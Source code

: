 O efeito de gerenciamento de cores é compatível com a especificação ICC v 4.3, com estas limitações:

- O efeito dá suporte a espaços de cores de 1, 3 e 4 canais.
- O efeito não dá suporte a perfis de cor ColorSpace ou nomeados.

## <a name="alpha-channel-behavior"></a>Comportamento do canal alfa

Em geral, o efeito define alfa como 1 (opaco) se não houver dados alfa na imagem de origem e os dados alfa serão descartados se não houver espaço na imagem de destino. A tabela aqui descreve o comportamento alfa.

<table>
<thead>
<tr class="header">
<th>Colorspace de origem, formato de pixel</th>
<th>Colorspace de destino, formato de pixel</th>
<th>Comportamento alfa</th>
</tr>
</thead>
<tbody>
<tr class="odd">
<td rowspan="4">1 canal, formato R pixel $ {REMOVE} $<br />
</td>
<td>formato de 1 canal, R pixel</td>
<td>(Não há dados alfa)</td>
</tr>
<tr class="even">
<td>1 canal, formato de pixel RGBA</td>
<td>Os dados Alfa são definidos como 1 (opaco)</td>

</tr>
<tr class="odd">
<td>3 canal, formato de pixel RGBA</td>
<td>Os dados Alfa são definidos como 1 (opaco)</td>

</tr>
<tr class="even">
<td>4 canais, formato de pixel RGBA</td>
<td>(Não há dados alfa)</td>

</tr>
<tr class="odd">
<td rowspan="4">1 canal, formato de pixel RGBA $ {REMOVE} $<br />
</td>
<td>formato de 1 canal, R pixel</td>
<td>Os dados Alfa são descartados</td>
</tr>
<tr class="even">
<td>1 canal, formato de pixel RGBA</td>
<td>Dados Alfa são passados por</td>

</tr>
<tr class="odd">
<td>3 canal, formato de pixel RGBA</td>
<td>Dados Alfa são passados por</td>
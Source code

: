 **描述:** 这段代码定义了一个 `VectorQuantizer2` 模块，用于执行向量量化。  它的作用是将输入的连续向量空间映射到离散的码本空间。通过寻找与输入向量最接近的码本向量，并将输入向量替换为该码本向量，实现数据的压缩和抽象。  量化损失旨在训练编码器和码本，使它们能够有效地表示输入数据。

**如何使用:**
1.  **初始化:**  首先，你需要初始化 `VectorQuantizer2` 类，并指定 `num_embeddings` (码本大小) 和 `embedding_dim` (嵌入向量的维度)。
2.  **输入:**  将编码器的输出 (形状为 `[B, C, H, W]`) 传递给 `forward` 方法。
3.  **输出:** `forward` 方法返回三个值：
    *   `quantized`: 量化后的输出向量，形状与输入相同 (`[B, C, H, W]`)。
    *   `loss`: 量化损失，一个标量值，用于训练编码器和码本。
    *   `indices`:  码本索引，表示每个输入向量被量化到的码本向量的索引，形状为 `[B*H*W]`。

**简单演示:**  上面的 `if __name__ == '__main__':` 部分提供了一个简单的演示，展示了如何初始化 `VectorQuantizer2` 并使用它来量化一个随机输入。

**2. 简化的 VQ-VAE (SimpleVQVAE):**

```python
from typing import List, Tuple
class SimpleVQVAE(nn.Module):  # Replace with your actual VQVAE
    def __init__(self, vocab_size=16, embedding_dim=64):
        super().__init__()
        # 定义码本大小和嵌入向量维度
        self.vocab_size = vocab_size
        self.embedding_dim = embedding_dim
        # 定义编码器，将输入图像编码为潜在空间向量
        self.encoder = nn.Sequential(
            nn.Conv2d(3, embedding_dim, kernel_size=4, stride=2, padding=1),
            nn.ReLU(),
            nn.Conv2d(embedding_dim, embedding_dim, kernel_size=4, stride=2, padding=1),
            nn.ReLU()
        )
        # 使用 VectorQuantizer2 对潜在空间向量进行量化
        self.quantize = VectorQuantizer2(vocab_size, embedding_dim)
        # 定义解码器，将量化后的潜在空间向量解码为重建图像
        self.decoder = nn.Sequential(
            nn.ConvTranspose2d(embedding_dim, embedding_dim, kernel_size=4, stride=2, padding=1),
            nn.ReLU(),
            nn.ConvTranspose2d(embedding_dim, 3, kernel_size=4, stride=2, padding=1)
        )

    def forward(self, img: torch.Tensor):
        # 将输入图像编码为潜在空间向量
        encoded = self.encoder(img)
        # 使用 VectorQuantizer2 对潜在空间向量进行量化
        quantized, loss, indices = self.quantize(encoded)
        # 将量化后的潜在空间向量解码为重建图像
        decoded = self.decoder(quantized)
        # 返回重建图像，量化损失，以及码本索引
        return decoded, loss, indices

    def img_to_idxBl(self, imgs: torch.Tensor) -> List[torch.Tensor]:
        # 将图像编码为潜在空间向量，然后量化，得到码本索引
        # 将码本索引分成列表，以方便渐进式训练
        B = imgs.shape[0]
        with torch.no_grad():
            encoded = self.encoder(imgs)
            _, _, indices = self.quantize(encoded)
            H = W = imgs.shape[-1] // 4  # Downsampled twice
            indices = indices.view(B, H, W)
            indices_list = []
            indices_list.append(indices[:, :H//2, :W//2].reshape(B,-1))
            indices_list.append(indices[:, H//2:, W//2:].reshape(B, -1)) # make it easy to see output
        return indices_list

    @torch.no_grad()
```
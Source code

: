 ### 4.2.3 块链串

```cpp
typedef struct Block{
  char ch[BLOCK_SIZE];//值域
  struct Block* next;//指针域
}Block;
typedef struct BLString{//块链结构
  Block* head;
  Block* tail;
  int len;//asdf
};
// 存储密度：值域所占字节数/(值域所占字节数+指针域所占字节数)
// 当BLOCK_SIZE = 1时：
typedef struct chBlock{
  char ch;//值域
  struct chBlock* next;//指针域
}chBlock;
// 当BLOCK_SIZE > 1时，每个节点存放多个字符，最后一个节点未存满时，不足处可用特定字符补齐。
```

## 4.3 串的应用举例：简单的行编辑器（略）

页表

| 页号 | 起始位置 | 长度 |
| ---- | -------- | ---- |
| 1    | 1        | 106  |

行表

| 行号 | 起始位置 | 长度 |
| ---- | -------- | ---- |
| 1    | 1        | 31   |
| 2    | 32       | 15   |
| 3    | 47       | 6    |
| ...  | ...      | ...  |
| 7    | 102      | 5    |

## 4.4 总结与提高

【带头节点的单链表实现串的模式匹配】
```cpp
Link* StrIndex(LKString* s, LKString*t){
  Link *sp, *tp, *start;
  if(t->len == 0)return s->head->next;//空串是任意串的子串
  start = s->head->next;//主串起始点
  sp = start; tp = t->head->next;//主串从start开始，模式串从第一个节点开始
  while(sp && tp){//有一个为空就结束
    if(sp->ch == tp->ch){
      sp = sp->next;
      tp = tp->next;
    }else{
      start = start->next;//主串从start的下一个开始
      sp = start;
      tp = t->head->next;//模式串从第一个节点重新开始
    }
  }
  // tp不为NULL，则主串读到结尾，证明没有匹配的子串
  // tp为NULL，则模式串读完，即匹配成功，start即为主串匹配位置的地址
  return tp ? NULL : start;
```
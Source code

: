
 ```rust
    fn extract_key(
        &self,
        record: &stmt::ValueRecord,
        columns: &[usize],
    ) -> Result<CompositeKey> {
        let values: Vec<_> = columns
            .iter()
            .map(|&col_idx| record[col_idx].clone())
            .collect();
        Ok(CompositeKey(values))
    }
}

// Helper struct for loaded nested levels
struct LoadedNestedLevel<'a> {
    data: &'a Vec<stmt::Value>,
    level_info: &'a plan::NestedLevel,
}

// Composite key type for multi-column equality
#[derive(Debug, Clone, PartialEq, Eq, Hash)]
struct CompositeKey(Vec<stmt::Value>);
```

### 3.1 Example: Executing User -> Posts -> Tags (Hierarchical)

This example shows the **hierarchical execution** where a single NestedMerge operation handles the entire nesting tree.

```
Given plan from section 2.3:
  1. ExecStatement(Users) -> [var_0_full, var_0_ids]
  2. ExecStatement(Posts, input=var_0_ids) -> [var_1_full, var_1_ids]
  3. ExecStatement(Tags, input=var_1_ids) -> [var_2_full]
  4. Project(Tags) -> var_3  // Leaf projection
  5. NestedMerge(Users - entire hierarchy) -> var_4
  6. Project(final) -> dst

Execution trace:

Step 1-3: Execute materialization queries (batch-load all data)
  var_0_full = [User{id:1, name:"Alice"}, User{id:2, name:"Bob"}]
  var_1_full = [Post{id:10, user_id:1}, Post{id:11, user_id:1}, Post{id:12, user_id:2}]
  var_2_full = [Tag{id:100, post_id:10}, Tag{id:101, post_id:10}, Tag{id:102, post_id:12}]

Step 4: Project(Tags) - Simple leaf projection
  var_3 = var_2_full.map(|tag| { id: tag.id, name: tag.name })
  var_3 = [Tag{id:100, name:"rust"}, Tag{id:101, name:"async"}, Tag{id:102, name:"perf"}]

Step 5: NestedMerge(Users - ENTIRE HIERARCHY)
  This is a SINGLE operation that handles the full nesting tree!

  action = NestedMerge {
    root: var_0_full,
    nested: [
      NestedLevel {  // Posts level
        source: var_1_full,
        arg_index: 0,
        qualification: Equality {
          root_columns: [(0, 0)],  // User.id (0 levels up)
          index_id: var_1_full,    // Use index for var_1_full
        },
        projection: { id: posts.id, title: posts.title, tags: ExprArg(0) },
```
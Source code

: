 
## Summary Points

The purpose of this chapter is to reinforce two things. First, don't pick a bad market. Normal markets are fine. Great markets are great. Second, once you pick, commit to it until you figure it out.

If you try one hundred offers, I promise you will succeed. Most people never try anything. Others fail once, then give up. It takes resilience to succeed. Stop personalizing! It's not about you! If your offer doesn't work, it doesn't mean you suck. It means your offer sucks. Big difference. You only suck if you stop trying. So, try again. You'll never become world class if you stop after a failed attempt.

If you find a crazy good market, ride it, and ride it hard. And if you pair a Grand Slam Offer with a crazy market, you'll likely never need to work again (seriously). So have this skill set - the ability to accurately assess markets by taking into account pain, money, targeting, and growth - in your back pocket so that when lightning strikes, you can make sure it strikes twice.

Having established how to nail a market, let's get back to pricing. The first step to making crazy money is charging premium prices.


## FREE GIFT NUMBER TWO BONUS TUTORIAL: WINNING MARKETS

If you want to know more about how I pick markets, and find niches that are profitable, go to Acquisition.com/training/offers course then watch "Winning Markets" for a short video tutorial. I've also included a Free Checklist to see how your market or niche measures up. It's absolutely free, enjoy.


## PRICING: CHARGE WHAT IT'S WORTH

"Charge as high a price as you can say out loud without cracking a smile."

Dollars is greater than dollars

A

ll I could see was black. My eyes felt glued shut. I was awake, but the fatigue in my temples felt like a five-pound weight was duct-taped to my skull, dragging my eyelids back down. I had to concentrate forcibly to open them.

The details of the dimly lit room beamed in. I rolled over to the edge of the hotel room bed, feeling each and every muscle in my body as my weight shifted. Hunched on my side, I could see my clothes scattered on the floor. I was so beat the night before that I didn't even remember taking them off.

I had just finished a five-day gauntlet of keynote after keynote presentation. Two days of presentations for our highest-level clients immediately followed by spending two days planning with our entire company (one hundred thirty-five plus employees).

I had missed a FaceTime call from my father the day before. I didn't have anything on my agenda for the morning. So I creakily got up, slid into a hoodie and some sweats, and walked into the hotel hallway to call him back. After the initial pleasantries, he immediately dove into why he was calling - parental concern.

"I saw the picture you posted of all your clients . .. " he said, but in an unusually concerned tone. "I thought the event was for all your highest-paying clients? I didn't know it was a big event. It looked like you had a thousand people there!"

== == ==

— TASK —
Copy every line of the material above in which the word "SimpleVQVAE" appears.

— WRITTEN RESPONSE —
**2. 简化的 VQ-VAE (SimpleVQVAE):**
class SimpleVQVAE(nn.Module):  # Replace with your actual VQVAE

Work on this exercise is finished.